◆ WORK ITEM ◆
Word for word, set down every line of the entries below from the line with "I suspect that" to the line with "64 & $2.7\times", including both, and no other line.

=== WORKING DATA ===

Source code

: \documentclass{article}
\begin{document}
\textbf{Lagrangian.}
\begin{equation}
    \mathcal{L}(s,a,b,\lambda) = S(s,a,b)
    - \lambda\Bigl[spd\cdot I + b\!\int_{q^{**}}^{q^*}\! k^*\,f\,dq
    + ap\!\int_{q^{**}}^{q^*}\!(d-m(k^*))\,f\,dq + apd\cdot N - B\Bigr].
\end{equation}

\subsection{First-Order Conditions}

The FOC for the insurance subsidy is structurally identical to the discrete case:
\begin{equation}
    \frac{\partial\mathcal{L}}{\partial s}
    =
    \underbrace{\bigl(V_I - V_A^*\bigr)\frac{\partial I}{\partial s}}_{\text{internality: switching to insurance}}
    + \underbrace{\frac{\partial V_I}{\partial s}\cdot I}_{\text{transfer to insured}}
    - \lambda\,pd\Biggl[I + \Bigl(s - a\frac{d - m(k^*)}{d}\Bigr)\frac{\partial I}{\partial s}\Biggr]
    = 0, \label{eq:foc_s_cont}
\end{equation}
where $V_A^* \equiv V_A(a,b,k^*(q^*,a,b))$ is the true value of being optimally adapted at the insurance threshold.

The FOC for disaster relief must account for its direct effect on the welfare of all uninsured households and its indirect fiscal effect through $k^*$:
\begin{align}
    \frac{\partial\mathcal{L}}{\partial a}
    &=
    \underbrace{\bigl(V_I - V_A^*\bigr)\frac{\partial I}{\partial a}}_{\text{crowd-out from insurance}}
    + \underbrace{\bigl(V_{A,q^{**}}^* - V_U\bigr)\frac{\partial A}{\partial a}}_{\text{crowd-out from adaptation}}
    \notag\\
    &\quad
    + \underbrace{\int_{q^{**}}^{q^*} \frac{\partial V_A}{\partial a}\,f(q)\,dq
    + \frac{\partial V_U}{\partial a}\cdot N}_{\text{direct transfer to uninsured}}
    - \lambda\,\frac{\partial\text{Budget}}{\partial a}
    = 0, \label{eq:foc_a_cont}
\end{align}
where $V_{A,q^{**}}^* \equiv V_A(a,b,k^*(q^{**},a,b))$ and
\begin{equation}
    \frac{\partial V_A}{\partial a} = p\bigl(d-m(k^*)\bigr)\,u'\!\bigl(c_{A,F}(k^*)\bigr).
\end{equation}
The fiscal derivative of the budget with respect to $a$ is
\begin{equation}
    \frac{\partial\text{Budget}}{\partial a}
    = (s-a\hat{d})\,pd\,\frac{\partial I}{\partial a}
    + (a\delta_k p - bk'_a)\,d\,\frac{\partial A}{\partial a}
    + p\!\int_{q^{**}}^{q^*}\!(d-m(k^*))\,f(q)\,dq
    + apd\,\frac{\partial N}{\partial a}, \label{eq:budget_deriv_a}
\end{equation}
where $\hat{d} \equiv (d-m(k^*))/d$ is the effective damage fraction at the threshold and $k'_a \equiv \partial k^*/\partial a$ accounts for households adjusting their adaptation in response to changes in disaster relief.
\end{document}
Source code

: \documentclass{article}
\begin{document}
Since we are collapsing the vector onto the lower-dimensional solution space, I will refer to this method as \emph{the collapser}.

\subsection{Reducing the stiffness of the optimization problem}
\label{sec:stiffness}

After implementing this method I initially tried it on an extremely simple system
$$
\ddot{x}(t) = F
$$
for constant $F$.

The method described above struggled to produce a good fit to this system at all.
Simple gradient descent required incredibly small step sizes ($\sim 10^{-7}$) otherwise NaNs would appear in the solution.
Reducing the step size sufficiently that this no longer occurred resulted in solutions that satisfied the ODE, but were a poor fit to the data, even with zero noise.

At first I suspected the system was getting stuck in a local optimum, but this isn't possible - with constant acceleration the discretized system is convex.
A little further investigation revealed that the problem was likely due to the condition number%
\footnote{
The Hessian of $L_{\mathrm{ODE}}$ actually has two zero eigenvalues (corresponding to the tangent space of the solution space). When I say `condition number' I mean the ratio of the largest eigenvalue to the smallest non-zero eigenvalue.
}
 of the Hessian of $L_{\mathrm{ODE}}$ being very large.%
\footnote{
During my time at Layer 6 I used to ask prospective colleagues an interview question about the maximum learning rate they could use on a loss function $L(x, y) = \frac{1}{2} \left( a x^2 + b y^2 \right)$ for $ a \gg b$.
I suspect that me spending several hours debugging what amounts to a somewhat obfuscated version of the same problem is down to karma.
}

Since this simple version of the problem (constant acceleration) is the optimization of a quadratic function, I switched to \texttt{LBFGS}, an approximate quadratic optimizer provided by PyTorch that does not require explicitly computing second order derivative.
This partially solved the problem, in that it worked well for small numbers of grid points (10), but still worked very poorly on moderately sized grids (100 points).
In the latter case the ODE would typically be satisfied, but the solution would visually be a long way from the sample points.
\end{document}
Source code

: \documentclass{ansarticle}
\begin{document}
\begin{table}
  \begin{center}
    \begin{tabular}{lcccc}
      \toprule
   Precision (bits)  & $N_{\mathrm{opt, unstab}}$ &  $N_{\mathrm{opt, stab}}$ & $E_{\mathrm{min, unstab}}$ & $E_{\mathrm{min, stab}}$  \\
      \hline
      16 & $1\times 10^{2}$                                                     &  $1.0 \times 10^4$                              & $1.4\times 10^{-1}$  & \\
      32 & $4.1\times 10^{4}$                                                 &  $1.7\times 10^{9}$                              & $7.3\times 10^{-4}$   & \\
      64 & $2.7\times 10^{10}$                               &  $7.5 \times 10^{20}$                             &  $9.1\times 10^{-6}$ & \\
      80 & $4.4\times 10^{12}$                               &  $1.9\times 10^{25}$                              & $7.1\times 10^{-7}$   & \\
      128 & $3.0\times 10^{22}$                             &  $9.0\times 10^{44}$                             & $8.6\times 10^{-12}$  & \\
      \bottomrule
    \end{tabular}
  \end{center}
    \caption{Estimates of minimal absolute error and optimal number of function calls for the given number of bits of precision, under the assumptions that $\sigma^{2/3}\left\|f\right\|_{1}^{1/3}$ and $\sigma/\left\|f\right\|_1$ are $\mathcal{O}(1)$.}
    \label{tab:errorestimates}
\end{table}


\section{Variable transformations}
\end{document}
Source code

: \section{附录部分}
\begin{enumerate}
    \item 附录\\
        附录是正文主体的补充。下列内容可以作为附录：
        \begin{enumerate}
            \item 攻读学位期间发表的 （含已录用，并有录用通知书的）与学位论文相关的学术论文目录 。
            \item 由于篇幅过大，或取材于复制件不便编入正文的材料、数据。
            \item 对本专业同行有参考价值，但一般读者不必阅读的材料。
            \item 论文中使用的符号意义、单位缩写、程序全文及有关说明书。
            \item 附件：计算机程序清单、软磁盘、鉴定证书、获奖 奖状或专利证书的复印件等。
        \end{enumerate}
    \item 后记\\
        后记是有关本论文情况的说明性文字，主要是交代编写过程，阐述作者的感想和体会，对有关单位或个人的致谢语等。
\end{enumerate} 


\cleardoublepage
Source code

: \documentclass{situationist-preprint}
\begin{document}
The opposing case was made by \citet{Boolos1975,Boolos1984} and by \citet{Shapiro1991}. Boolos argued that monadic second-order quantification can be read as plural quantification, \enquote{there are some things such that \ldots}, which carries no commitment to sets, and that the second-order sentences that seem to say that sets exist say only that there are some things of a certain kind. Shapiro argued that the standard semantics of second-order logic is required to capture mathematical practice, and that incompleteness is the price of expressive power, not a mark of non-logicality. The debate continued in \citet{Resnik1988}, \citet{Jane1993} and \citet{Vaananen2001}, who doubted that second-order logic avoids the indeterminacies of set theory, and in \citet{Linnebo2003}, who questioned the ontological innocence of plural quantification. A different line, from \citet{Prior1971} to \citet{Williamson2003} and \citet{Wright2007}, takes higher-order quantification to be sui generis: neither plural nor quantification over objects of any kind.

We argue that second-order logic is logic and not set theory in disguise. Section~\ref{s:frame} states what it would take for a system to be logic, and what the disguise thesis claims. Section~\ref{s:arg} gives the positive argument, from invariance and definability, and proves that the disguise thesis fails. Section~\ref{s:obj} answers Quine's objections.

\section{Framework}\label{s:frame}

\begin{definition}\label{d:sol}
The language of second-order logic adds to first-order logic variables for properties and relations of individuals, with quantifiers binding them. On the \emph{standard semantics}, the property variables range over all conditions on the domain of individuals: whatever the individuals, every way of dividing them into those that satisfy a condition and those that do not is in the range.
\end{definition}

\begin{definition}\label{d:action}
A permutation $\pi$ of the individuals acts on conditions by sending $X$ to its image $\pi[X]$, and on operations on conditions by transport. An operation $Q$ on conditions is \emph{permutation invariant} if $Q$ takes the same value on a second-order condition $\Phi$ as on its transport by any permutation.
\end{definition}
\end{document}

===

◆ RESULT FOR THIS TASK ◆
I suspect that me spending several hours debugging what amounts to a somewhat obfuscated version of the same problem is down to karma.
}

Since this simple version of the problem (constant acceleration) is the optimization of a quadratic function, I switched to \texttt{LBFGS}, an approximate quadratic optimizer provided by PyTorch that does not require explicitly computing second order derivative.
This partially solved the problem, in that it worked well for small numbers of grid points (10), but still worked very poorly on moderately sized grids (100 points).
In the latter case the ODE would typically be satisfied, but the solution would visually be a long way from the sample points.
\end{document}
Source code

: \documentclass{ansarticle}
\begin{document}
\begin{table}
  \begin{center}
    \begin{tabular}{lcccc}
      \toprule
   Precision (bits)  & $N_{\mathrm{opt, unstab}}$ &  $N_{\mathrm{opt, stab}}$ & $E_{\mathrm{min, unstab}}$ & $E_{\mathrm{min, stab}}$  \\
      \hline
      16 & $1\times 10^{2}$                                                     &  $1.0 \times 10^4$                              & $1.4\times 10^{-1}$  & \\
      32 & $4.1\times 10^{4}$                                                 &  $1.7\times 10^{9}$                              & $7.3\times 10^{-4}$   & \\
      64 & $2.7\times 10^{10}$                               &  $7.5 \times 10^{20}$                             &  $9.1\times 10^{-6}$ & \\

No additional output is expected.